The Optimized Query Cache, shared between model definitions on the local file system and those fetched from the state database, ensures consistent cache hits as long as the parsed contents of the model definitions remain unchanged, regardless of their source.

Multiprocessing

Last but not least, SQLMesh now takes advantage of multiple cores when parsing, rendering, and optimizing model queries.

It’s well known that true parallelism can’t be achieved within the same Python process due to Global Interpreter Lock (GIL) (at least before version 3.13). To fully utilize multiple cores in parallel, the solution is to create copies (forks) of the current process and distribute the workload among them. Consequently, using multiple processes introduces additional I/O overhead because the lack of shared memory necessitates less efficient methods for transferring inputs and outputs.
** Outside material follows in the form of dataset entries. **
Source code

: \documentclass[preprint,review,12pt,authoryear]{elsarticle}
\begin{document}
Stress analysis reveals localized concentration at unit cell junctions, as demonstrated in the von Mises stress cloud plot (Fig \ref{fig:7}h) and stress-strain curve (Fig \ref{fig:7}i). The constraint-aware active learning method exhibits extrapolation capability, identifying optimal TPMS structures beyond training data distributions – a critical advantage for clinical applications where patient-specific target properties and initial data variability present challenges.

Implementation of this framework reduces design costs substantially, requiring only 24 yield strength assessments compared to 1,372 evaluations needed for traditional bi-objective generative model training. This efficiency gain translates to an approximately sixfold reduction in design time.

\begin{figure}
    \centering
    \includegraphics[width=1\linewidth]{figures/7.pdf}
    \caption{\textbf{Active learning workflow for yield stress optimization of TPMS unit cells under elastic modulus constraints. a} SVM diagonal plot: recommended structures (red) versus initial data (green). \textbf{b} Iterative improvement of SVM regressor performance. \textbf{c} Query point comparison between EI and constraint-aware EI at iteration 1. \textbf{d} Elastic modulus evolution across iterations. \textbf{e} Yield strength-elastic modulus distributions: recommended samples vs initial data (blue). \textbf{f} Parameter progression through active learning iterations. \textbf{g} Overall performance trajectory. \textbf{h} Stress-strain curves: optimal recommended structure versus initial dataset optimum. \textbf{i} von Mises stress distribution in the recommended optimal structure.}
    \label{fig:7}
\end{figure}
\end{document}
Fortunately, we were able to partially mitigate this issue by having the worker process populate the cache directly, allowing the main process to read from it. This approach also simplified the implementation, as the main process only needs to access the cache, regardless of whether there is an actual cache hit.

Next Steps

The described improvements combined have resulted in a significant reduction in run times, especially for larger projects. Some users have reported a 30-55 second speedup for projects with over a thousand models.

We still have many improvements planned, including more efficient table creation. SQLMesh users can expect the product to become even faster in future versions.

Final Thoughts

Looking back, it’s fascinating to see how external factors and pressures influence design and implementation choices at any given moment. What's known and unknown shifts constantly, so a decision that seems right today might not hold up tomorrow. That’s why successful software products today are like living, breathing organisms, continuously evolving and adapting to their ever-changing environment.

We want you to feel amazing with every interaction you have with SQLMesh. Whether that’s 55 second speedups, or 1, we hope you feel more immersed in the work you love.


  1. I didn’t come up with these phases myself. I first learned about them while reading Brian Foote and Joseph Yoder's Big Ball of Mud paper and found them to be a fitting formalization of what the industry has naturally arrived at.